### RECORDS FOR THIS TASK:

+ + + + +

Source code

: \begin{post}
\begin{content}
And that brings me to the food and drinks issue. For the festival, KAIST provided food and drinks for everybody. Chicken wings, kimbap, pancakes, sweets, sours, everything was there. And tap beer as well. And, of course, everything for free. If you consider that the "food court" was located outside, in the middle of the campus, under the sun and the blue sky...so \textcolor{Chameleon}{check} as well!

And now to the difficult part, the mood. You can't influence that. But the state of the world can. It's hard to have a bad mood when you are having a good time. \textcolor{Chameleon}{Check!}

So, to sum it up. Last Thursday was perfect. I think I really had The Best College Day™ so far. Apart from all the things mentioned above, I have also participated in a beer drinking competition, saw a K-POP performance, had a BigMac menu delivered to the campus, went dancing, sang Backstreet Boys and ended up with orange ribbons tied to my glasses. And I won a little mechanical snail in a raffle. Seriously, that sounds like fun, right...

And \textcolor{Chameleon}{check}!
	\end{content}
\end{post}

+ + + + +

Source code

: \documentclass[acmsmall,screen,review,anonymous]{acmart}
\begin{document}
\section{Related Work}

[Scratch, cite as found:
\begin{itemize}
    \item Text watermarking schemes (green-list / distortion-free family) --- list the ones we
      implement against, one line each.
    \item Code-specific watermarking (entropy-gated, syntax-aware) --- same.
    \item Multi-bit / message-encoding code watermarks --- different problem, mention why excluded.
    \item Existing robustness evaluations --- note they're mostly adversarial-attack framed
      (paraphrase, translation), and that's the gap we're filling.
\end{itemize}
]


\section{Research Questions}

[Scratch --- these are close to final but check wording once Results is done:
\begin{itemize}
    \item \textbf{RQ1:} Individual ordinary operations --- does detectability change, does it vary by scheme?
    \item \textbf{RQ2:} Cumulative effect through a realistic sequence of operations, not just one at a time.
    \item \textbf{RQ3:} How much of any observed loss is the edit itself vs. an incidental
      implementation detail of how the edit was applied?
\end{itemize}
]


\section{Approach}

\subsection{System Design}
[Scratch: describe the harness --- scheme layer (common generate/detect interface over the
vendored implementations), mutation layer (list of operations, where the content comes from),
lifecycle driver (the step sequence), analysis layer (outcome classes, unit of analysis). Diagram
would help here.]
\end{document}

+ + + + +

### EXERCISE DIRECTIONS:
Copy each line of the listing that includes "Scratch".

### THE ANSWER:
[Scratch, cite as found:
[Scratch --- these are close to final but check wording once Results is done:
[Scratch: describe the harness --- scheme layer (common generate/detect interface over the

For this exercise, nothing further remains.